Facebook CEO Mark Zuckerberg, Microsoft founder Bill Gates, pop star Bono and many others have thrown their support behind a pledge to bring internet access to everyone in the world by 2020.
Zuckerberg’s “Connect the World” campaign partnered with One, Bono’s anti-poverty organization, to release the Connectivity Declaration during the United Nations General Assembly on Monday.
"When people have access to the tools and knowledge of the internet, they have access to opportunities that make life better for all of us," the declaration said. "The internet belongs to everyone. It should be accessible by everyone."
Zuckerberg said in a Facebook post that internet access is an essential part of fighting destitution, noting that for every 10 people that are connected to the internet, roughly one person is lifted out of poverty.

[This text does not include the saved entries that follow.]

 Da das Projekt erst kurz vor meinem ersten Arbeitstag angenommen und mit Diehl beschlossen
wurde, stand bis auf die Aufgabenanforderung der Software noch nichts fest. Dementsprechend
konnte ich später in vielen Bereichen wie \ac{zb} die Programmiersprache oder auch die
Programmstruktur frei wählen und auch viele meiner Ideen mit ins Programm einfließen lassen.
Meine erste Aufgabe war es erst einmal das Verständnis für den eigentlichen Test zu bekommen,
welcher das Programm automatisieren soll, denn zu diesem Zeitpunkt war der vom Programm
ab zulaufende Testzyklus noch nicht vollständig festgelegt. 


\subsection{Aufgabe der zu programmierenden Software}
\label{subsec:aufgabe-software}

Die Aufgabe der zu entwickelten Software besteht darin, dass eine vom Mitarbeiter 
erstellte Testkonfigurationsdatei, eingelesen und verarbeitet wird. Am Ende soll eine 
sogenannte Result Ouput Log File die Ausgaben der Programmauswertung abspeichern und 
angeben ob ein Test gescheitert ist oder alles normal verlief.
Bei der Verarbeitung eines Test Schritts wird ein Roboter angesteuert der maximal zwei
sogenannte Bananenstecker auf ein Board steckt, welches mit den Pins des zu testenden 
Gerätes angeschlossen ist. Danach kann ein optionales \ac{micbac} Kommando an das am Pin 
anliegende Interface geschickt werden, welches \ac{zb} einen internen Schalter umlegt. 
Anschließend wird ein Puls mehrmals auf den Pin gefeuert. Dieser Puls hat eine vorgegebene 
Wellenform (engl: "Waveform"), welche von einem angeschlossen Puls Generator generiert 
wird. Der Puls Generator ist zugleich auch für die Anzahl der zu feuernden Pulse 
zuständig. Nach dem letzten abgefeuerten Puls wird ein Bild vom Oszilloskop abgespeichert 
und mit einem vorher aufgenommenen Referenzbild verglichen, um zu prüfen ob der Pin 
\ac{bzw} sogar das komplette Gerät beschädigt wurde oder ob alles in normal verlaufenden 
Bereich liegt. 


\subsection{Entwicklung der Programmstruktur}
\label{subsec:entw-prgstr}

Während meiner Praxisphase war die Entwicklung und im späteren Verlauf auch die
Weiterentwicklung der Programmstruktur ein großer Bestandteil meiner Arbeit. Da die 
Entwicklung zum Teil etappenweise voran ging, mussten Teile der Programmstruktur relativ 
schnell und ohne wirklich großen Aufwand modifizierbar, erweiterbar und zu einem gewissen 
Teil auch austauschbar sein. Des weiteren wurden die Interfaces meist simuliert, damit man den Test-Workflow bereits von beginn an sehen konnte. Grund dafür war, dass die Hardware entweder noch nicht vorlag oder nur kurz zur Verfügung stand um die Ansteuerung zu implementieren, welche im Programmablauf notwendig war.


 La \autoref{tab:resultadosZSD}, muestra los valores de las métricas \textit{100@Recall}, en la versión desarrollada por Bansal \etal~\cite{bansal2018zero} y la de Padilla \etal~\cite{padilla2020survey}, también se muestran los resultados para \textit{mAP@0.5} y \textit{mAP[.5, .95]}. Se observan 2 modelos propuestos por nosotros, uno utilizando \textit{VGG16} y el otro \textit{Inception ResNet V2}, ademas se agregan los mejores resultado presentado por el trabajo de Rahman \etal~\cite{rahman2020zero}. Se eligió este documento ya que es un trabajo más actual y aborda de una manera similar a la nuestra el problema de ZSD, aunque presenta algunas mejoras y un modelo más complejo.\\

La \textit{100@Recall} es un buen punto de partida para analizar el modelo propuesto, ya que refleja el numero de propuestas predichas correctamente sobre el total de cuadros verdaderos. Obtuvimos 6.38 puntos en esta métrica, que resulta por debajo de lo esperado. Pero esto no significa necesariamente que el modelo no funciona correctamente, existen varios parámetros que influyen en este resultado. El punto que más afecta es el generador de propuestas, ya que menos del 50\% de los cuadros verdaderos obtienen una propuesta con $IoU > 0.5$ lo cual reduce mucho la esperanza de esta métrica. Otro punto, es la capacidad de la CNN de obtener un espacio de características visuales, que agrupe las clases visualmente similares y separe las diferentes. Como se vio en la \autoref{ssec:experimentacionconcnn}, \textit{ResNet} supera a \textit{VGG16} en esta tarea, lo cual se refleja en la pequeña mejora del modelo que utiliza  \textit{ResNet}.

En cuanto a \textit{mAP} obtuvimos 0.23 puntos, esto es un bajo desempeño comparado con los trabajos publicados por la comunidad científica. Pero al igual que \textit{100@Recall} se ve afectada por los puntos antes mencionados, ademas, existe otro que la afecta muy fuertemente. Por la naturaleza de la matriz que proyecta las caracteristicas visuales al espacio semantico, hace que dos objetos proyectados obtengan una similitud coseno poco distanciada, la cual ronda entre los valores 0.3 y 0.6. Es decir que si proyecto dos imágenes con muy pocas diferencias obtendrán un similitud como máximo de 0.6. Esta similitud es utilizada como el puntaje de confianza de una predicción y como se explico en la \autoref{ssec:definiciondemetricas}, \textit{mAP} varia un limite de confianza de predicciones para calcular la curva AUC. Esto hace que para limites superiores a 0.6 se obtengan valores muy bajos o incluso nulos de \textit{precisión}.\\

"If we connect the more than four billion people not yet online, we have a historic opportunity to lift the entire world in the coming decades," he wrote.
The declaration was also signed by Wikipedia founder Jimmy Wales, the Bill and Melinda Gates Foundation, one of the world’s largest charitable organizations, and Mo Ibrahim, a Sudanese-British billionaire who rewards African leaders who demonstrate good governance with large cash payouts.
Zuckerberg appeared at the United Nations on Saturday to advocate for the prioritization of global internet access and to explain how connecting the world’s population to the internet is one of the most important issues of the generation.
"Today over half the people on this planet don't have access," Zuckerberg wrote in a joint New York Times op-ed with Bono. "That is not good for anyone – not for the disempowered and disconnected, and not for the other half, whose commerce and security depend on having stable societies."
The Facebook CEO is putting his money where his mouth is, with his company working alongside the Internet.org project, which seeks to expand affordable internet access in poorer countries. It launched in India in February and brought free access to a select number of websites to users in six states.